While 110.00-110.05 continue restricting the USDJPY’s upside since nearly a fortnight, the overbought RSI may play its role in dragging the pair down to 109.55 but its further declines can be confined by an upward slanting trend-line figure of 109.35. Given the pair dips beneath the 109.35, the 109.00 and the 108.50 might entertain the sellers earlier to pleasing them with 108.30 & 107.70 levels. On the upside, a successful break above 110.05 could quickly fuel the pair towards 110.60, comprising 61.8% FE level, whereas its additional rise might be questioned by the 111.000 round-figure. During the pair’s sustained trading beyond 111.00, the 111.50 and the 112.10 may grab investors’ attention.

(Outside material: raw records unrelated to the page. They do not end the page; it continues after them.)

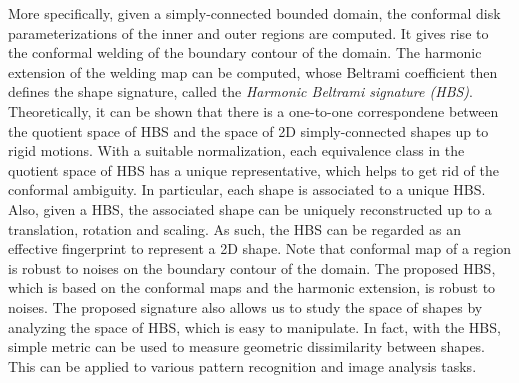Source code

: \documentclass[review,onefignum,onetabnum]{siamonline190516}
\begin{document}

    More specifically, given a simply-connected bounded domain, the conformal disk parameterizations of the inner and outer regions are computed. It gives rise to the conformal welding of the boundary contour of the domain. The harmonic extension of the welding map can be computed, whose Beltrami coefficient then defines the shape signature, called the {\it Harmonic Beltrami signature (HBS)}. Theoretically, it can be shown that there is a one-to-one correspondene between the quotient space of HBS and the space of 2D simply-connected shapes up to rigid motions. With a suitable normalization, each equivalence class in the quotient space of HBS has a unique representative, which helps to get rid of the conformal ambiguity. In particular, each shape is associated to a unique HBS. Also, given a HBS, the associated shape can be uniquely reconstructed up to a translation, rotation and scaling. As such, the HBS can be regarded as an effective fingerprint to represent a 2D shape. Note that conformal map of a region is robust to noises on the boundary contour of the domain. The proposed HBS, which is based on the conformal maps and the harmonic extension, is robust to noises. The proposed signature also allows us to study the space of shapes by analyzing the space of HBS, which is easy to manipulate. In fact, with the HBS, simple metric can be used to measure geometric dissimilarity between shapes. This can be applied to various pattern recognition and image analysis tasks.
    
\end{document}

AUDUSD is another major which signals weakness and 0.7490 may become an adjacent level to be concerned about before looking at the 0.7470 support-line. If the prices decline below 0.7470, the 0.7450 and the 0.7410 can be targeted while being short. Alternatively, the 0.7530, the 0.7545 and the 0.7560-65 can limit the pair’s nearby advances, breaking which 0.7590 & 0.7620 might lure the buyers. Above the 0.7620 resistance, the 0.7650 horizontal-hurdle seem important to watch as it could open the door for the pair’s rally to 0.7690 & 0.7720.


In order to confirm the recent pullback as Breakout-Pullback-Continuation (BPC), the USDCHF must register a D1 close beyond 1.0055, which if happens could help the pair to visit the 1.0100 and the 1.0125 prior to aiming the March 2017 high around 1.0170. Meanwhile, pair’s daily close below the resistance-turned-support, at 0.9955, can fetch it to 0.9910 & 0.9870 rest-points with 0.9830 being the only following number that Bears might enjoy ahead of challenging the three-month-old ascending TL, at 0.9755.